* DIRECTIONS: Quote the records exactly, starting at the first line and stopping after the line with "[kapi auth](../README.md#kapi auth)"; skip the pictures.

(Records drawn from a dataset)

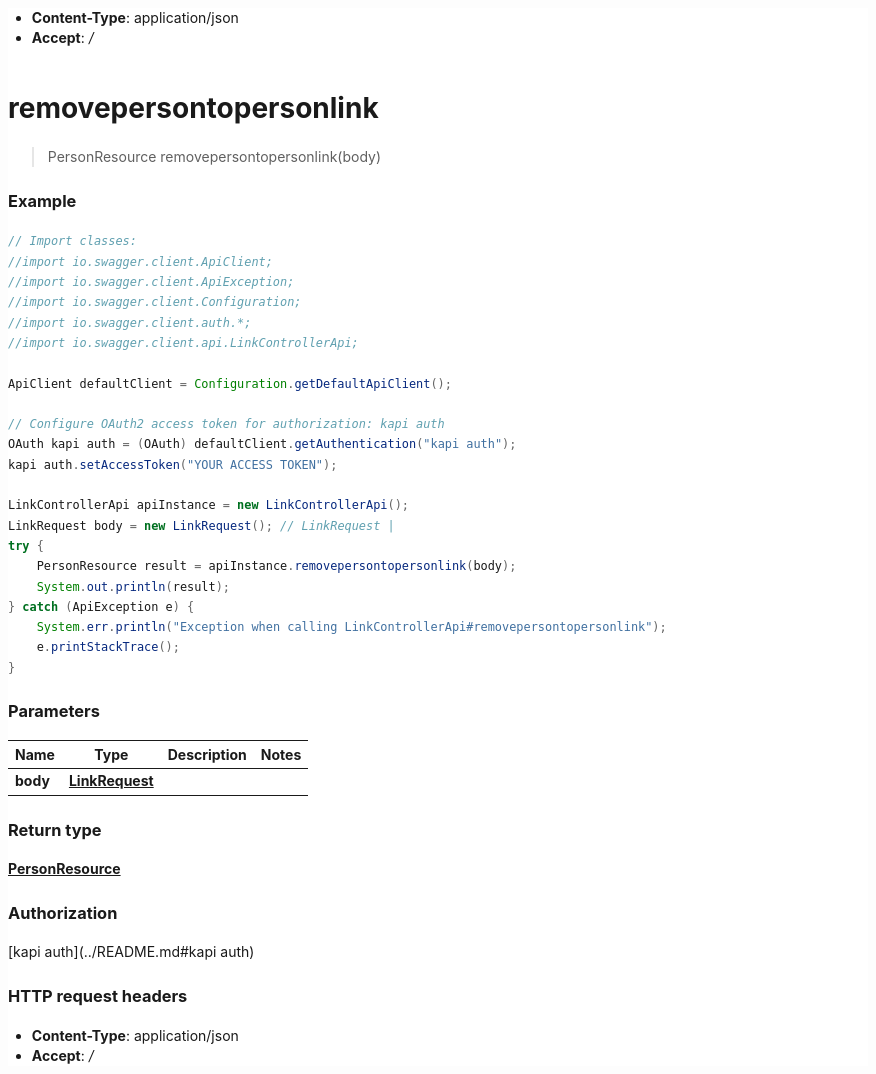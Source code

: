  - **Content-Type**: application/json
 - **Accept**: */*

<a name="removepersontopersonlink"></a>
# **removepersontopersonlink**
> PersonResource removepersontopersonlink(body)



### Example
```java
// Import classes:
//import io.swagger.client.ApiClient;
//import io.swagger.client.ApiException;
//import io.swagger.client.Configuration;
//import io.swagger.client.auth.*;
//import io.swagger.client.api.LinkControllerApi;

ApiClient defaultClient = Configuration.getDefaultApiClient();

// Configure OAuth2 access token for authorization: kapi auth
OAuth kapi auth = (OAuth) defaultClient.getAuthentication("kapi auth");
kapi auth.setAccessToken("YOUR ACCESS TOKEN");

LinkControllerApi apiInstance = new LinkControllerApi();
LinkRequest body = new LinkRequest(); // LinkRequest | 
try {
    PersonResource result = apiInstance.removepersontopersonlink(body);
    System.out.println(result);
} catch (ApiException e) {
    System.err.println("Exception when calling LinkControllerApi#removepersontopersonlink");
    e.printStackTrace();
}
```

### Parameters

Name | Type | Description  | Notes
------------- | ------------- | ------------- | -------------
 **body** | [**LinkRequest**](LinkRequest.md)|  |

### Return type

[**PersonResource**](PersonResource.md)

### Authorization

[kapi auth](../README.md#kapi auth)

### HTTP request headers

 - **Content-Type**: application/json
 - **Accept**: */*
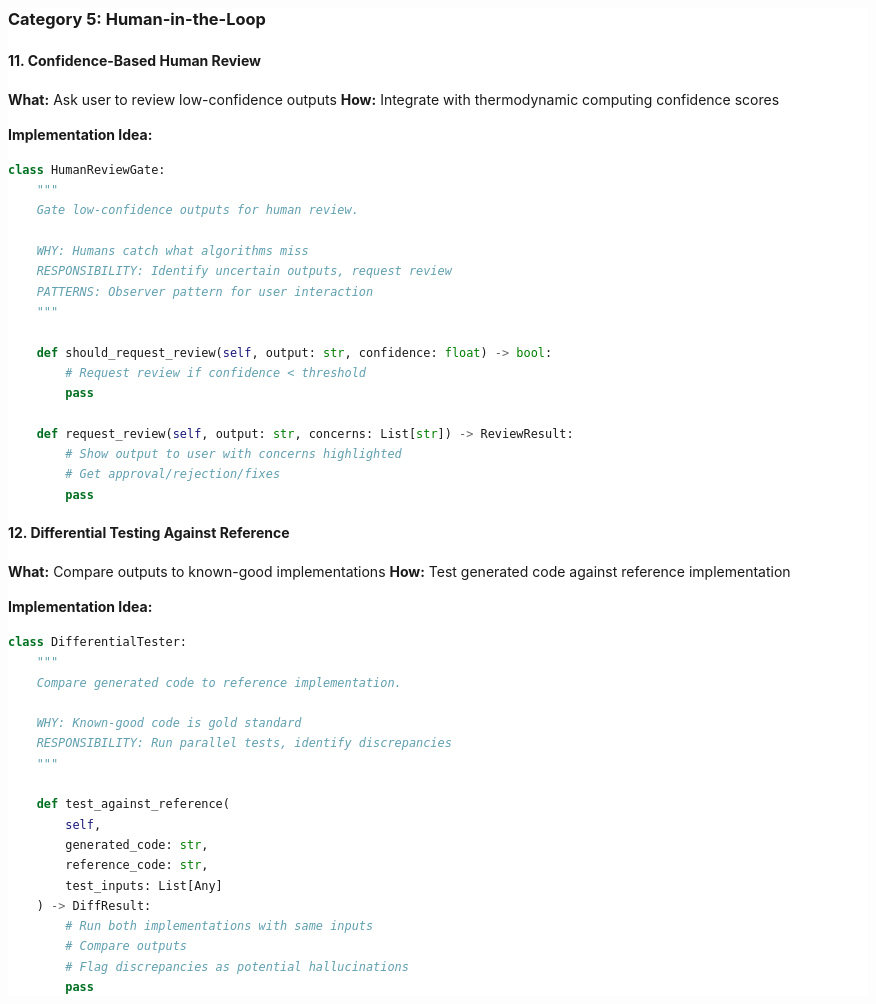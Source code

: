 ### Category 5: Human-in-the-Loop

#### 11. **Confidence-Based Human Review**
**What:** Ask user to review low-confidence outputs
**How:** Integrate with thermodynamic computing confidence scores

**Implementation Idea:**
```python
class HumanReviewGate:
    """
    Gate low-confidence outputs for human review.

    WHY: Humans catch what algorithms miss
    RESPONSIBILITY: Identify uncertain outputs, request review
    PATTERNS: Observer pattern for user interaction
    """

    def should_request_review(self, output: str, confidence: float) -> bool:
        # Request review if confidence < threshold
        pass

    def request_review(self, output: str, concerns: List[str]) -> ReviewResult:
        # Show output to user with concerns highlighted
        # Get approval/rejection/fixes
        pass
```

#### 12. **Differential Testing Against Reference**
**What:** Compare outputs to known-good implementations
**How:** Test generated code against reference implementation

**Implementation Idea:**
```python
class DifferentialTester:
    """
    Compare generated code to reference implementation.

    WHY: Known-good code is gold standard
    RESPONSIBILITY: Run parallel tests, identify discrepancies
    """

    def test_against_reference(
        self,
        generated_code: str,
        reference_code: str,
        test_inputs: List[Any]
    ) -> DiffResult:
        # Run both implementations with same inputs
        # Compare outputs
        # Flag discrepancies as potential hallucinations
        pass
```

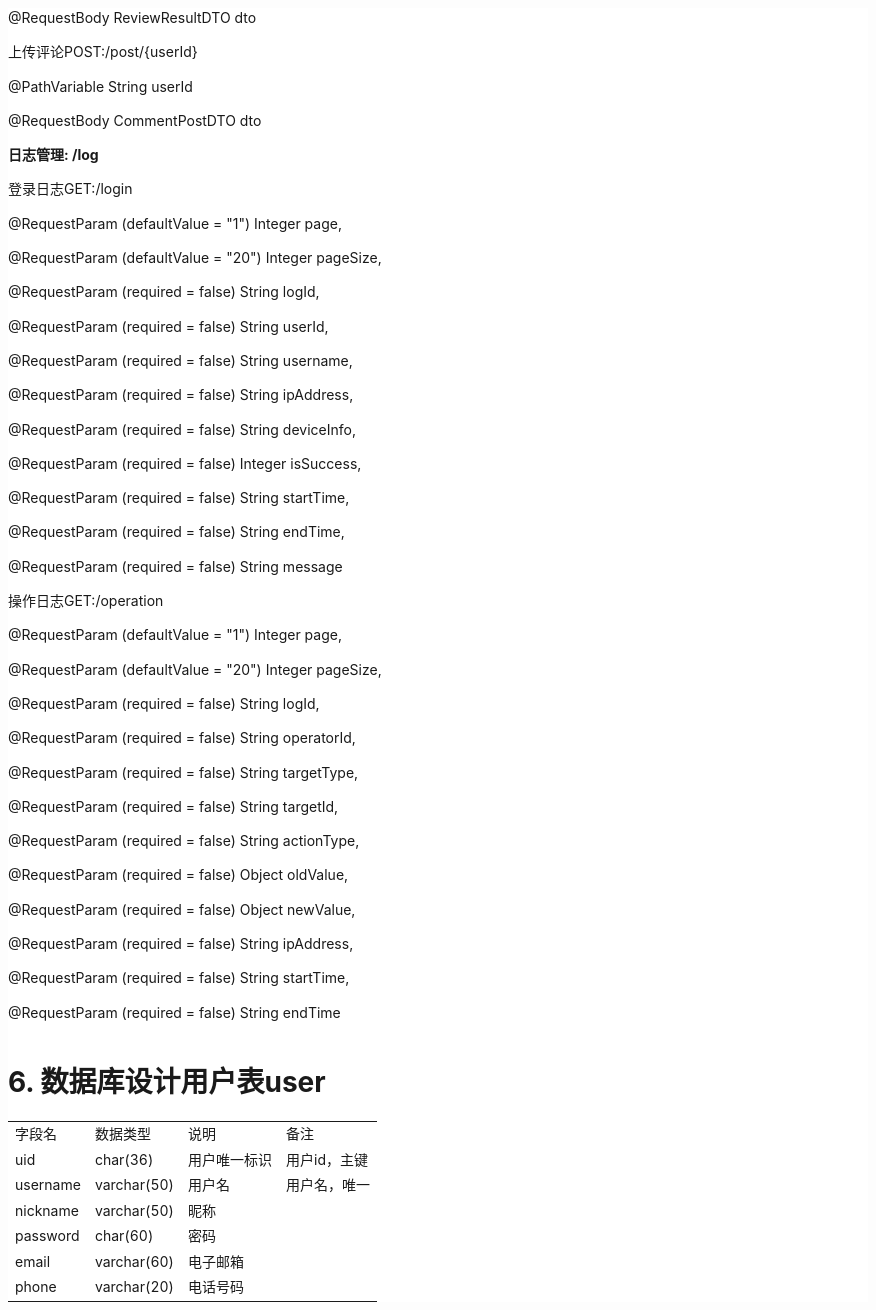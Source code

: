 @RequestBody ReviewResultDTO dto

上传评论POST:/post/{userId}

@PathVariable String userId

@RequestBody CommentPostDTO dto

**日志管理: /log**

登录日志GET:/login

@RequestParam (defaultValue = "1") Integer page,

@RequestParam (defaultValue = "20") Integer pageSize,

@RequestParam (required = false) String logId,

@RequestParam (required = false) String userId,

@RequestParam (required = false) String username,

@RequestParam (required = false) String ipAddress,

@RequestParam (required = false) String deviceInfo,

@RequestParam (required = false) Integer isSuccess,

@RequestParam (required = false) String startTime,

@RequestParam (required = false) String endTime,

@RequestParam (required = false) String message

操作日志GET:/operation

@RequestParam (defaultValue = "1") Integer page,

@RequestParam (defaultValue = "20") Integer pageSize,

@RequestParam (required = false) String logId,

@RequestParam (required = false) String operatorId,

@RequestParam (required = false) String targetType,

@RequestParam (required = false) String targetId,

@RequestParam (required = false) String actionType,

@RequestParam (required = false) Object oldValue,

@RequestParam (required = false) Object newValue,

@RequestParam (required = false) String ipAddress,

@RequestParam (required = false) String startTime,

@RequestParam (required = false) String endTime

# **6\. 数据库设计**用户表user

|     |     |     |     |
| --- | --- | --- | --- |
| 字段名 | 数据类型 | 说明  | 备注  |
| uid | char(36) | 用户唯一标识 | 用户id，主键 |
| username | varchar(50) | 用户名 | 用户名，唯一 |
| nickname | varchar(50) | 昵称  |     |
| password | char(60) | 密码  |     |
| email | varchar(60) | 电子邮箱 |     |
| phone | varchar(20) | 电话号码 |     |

* SOLUTION TO THIS TASK:
Source code

:  - **Content-Type**: application/json
 - **Accept**: */*

<a name="removepersontopersonlink"></a>
# **removepersontopersonlink**
> PersonResource removepersontopersonlink(body)



### Example
```java
// Import classes:
//import io.swagger.client.ApiClient;
//import io.swagger.client.ApiException;
//import io.swagger.client.Configuration;
//import io.swagger.client.auth.*;
//import io.swagger.client.api.LinkControllerApi;

ApiClient defaultClient = Configuration.getDefaultApiClient();

// Configure OAuth2 access token for authorization: kapi auth
OAuth kapi auth = (OAuth) defaultClient.getAuthentication("kapi auth");
kapi auth.setAccessToken("YOUR ACCESS TOKEN");

LinkControllerApi apiInstance = new LinkControllerApi();
LinkRequest body = new LinkRequest(); // LinkRequest | 
try {
    PersonResource result = apiInstance.removepersontopersonlink(body);
    System.out.println(result);
} catch (ApiException e) {
    System.err.println("Exception when calling LinkControllerApi#removepersontopersonlink");
    e.printStackTrace();
}
```

### Parameters

Name | Type | Description  | Notes
------------- | ------------- | ------------- | -------------
 **body** | [**LinkRequest**](LinkRequest.md)|  |

### Return type

[**PersonResource**](PersonResource.md)

### Authorization

[kapi auth](../README.md#kapi auth)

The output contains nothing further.